Anner noted that instead of audits, workers need transparent, binding monitoring accords between brands and unions. Under such agreements, he said, “if brands fail to meet their obligations there should be mechanisms in place for workers to hold the brands to account.”
Four former SAI employees whom I contacted in the process of reporting this story said they left the organization precisely for this reason: The certification system, thanks to its corporate-driven structure and its lack of transparency and worker involvement, benefits businesses more than workers.
Far away in South India, Kishore reached a similar conclusion. After his stint at RINA came to an end in 2010, he started his own legal advisory practice, which he still runs today. He advises companies throughout South India on personnel management and signs off all his e-mails with his business motto, “It is better to prepare and prevent than to repair and repent!!,” which, he said, was inspired by his time at RINA.
SAI declined to comment on Kishore’s account or on his allegations about the consultants, but insisted its certification is the best-equipped to minimize the “brand pressure, cheating, and corruption that is seen in the social auditing industry today.”
Many of Kishore’s former managers stayed on in the industry: Ramakrishnan and Ayyasamy, for example, have both joined SAI’s competitor WRAP, which was created by an American trade group and remains popular with US brands. RINA continues to conduct audits for SA8000, WRAP, and other several certification protocols.

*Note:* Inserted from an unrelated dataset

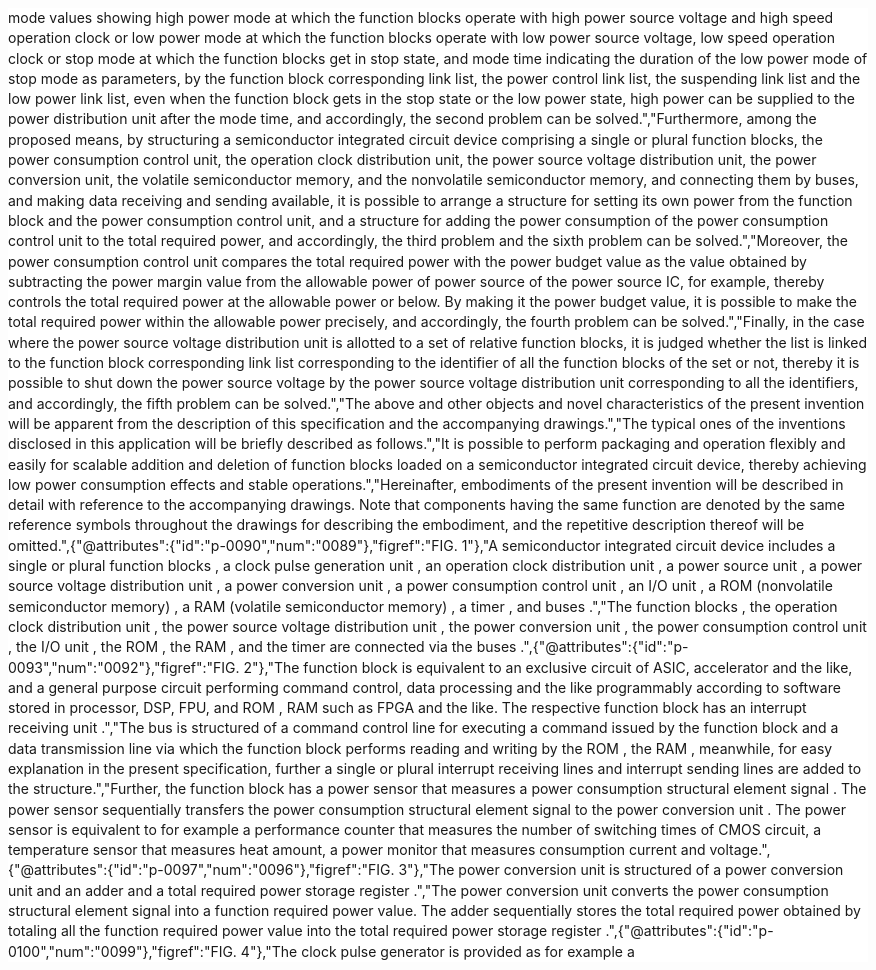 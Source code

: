 mode values showing high power mode at which the function blocks operate with high power source voltage and high speed operation clock or low power mode at which the function blocks operate with low power source voltage, low speed operation clock or stop mode at which the function blocks get in stop state, and mode time indicating the duration of the low power mode of stop mode as parameters, by the function block corresponding link list, the power control link list, the suspending link list and the low power link list, even when the function block gets in the stop state or the low power state, high power can be supplied to the power distribution unit after the mode time, and accordingly, the second problem can be solved.","Furthermore, among the proposed means, by structuring a semiconductor integrated circuit device comprising a single or plural function blocks, the power consumption control unit, the operation clock distribution unit, the power source voltage distribution unit, the power conversion unit, the volatile semiconductor memory, and the nonvolatile semiconductor memory, and connecting them by buses, and making data receiving and sending available, it is possible to arrange a structure for setting its own power from the function block and the power consumption control unit, and a structure for adding the power consumption of the power consumption control unit to the total required power, and accordingly, the third problem and the sixth problem can be solved.","Moreover, the power consumption control unit compares the total required power with the power budget value as the value obtained by subtracting the power margin value from the allowable power of power source of the power source IC, for example, thereby controls the total required power at the allowable power or below. By making it the power budget value, it is possible to make the total required power within the allowable power precisely, and accordingly, the fourth problem can be solved.","Finally, in the case where the power source voltage distribution unit is allotted to a set of relative function blocks, it is judged whether the list is linked to the function block corresponding link list corresponding to the identifier of all the function blocks of the set or not, thereby it is possible to shut down the power source voltage by the power source voltage distribution unit corresponding to all the identifiers, and accordingly, the fifth problem can be solved.","The above and other objects and novel characteristics of the present invention will be apparent from the description of this specification and the accompanying drawings.","The typical ones of the inventions disclosed in this application will be briefly described as follows.","It is possible to perform packaging and operation flexibly and easily for scalable addition and deletion of function blocks loaded on a semiconductor integrated circuit device, thereby achieving low power consumption effects and stable operations.","Hereinafter, embodiments of the present invention will be described in detail with reference to the accompanying drawings. Note that components having the same function are denoted by the same reference symbols throughout the drawings for describing the embodiment, and the repetitive description thereof will be omitted.",{"@attributes":{"id":"p-0090","num":"0089"},"figref":"FIG. 1"},"A semiconductor integrated circuit device  includes a single or plural function blocks , a clock pulse generation unit , an operation clock distribution unit , a power source unit , a power source voltage distribution unit , a power conversion unit , a power consumption control unit , an I\/O unit , a ROM (nonvolatile semiconductor memory) , a RAM (volatile semiconductor memory) , a timer , and buses .","The function blocks , the operation clock distribution unit , the power source voltage distribution unit , the power conversion unit , the power consumption control unit , the I\/O unit , the ROM , the RAM , and the timer  are connected via the buses .",{"@attributes":{"id":"p-0093","num":"0092"},"figref":"FIG. 2"},"The function block  is equivalent to an exclusive circuit of ASIC, accelerator and the like, and a general purpose circuit performing command control, data processing and the like programmably according to software stored in processor, DSP, FPU, and ROM , RAM  such as FPGA and the like. The respective function block has an interrupt receiving unit .","The bus  is structured of a command control line  for executing a command issued by the function block  and a data transmission line  via which the function block  performs reading and writing by the ROM , the RAM , meanwhile, for easy explanation in the present specification, further a single or plural interrupt receiving lines  and interrupt sending lines  are added to the structure.","Further, the function block  has a power sensor  that measures a power consumption structural element signal . The power sensor  sequentially transfers the power consumption structural element signal  to the power conversion unit . The power sensor  is equivalent to for example a performance counter that measures the number of switching times of CMOS circuit, a temperature sensor that measures heat amount, a power monitor that measures consumption current and voltage.",{"@attributes":{"id":"p-0097","num":"0096"},"figref":"FIG. 3"},"The power conversion unit  is structured of a power conversion unit  and an adder  and a total required power storage register .","The power conversion unit  converts the power consumption structural element signal  into a function required power value. The adder  sequentially stores the total required power obtained by totaling all the function required power value into the total required power storage register .",{"@attributes":{"id":"p-0100","num":"0099"},"figref":"FIG. 4"},"The clock pulse generator  is provided as for example a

Faizall, who continues to help clients across India obtain such certificates, does not believe brands will ever pay suppliers enough to fulfill the supposedly ethical demands of these standards. When I asked him how, given these structural limits, he views the role of auditing companies, NGOs, and consultants like himself who run and operate in the system, his answer was straightforward.
“It’s all about business,” he said, “No one is here to do service.”